**Source records**
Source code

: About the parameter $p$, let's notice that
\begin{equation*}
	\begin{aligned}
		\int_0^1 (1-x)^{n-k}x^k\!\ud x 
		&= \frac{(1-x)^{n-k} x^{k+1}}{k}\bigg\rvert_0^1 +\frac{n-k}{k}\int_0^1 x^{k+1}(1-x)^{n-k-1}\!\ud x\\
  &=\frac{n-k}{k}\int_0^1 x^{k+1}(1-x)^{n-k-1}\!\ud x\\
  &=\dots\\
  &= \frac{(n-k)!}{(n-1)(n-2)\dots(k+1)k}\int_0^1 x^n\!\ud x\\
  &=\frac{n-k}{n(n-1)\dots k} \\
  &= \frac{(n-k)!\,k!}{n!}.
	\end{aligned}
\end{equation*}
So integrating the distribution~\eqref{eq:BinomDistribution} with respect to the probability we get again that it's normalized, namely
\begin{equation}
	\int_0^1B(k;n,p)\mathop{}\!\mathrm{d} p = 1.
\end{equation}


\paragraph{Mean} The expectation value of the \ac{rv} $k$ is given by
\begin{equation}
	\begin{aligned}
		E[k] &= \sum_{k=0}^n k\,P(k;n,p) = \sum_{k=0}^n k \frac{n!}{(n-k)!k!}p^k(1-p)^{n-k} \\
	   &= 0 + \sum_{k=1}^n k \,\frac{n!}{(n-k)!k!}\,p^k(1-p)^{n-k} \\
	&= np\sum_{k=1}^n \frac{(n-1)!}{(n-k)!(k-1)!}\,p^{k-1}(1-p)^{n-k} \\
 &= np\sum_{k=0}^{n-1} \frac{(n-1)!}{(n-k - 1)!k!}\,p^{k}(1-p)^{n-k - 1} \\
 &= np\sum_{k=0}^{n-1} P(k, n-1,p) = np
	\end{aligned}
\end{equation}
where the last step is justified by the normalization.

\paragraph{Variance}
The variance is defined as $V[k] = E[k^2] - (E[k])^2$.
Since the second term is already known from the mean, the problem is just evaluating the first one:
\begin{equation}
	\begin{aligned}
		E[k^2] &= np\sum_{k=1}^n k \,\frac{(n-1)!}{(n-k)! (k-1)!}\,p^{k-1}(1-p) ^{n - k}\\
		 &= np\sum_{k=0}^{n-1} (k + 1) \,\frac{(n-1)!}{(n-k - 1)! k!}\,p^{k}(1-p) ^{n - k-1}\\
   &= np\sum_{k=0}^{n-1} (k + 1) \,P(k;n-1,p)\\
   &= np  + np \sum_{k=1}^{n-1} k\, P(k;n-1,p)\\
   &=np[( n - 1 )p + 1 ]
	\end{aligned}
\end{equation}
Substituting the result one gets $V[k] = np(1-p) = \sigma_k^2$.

--

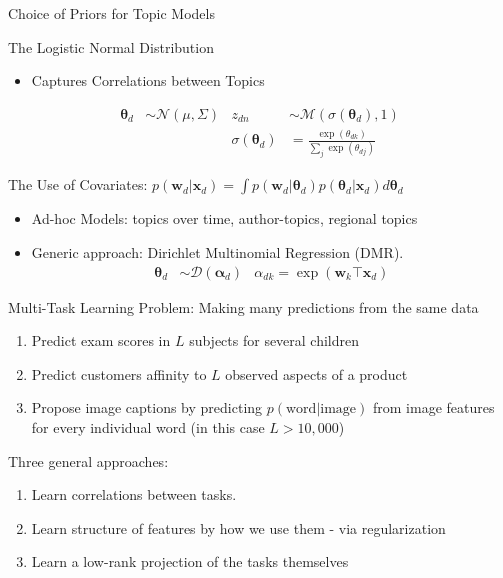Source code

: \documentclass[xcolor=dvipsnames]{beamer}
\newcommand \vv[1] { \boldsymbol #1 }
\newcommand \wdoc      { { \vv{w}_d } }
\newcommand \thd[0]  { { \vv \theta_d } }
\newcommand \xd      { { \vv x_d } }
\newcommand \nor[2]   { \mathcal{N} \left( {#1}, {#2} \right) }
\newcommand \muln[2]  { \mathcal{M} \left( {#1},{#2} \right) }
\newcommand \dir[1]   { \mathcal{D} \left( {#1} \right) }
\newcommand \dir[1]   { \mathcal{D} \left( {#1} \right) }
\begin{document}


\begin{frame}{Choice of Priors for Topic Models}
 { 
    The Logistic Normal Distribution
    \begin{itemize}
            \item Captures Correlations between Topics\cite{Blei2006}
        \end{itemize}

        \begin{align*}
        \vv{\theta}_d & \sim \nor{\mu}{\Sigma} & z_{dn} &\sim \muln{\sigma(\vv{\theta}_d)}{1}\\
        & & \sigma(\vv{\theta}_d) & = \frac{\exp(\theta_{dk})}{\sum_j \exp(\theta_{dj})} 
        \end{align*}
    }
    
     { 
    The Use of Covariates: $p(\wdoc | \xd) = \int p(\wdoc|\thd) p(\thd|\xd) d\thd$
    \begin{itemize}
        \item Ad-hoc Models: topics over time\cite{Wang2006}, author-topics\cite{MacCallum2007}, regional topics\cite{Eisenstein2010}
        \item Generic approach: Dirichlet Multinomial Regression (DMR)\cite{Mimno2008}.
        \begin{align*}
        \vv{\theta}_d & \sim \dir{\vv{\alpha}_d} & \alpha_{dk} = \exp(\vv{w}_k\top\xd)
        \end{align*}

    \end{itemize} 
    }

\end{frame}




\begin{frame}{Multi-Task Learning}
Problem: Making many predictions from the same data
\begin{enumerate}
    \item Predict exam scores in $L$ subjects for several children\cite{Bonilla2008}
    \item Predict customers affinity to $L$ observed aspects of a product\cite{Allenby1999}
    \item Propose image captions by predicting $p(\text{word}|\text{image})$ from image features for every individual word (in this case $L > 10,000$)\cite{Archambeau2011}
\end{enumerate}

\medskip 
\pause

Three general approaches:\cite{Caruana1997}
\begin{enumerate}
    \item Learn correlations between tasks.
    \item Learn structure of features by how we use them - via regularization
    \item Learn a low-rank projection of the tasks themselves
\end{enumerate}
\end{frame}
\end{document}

---

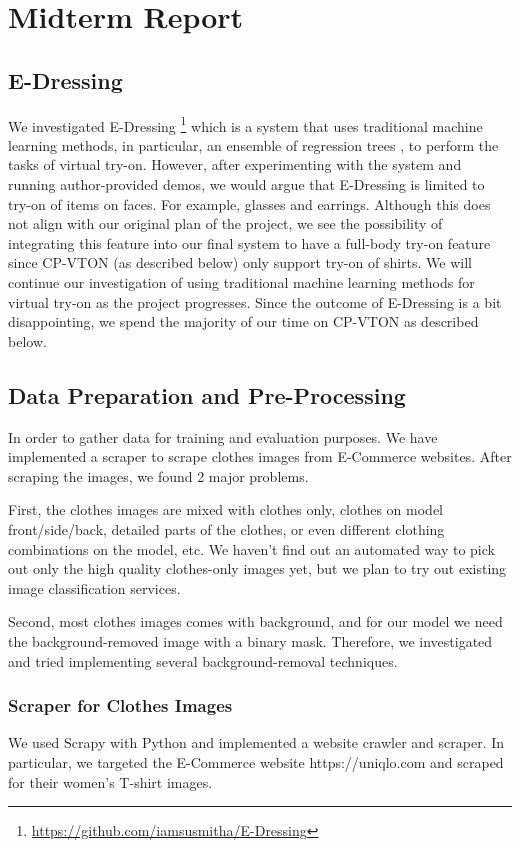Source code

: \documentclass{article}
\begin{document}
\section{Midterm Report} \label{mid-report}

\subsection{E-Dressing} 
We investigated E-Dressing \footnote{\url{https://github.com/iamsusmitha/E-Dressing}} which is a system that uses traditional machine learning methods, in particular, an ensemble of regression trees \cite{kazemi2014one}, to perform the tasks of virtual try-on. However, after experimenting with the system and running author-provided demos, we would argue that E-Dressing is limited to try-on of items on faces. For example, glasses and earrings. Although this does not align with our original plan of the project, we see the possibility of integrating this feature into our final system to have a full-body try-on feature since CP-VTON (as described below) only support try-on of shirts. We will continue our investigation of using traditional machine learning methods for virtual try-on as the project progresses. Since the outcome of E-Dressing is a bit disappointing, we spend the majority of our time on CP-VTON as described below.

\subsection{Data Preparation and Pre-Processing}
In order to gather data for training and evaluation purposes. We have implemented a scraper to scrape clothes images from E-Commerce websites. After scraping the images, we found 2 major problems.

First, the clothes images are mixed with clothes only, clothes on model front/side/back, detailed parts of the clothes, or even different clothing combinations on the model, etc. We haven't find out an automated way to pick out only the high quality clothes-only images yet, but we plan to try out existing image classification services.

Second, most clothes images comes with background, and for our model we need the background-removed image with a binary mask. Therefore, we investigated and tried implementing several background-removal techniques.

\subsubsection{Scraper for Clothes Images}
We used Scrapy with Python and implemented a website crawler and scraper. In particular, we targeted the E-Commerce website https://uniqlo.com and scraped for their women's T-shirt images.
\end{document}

**The task**
Once every line above has been checked for the string "itemize", give the number of matching lines and nothing more.

**Written reply**
4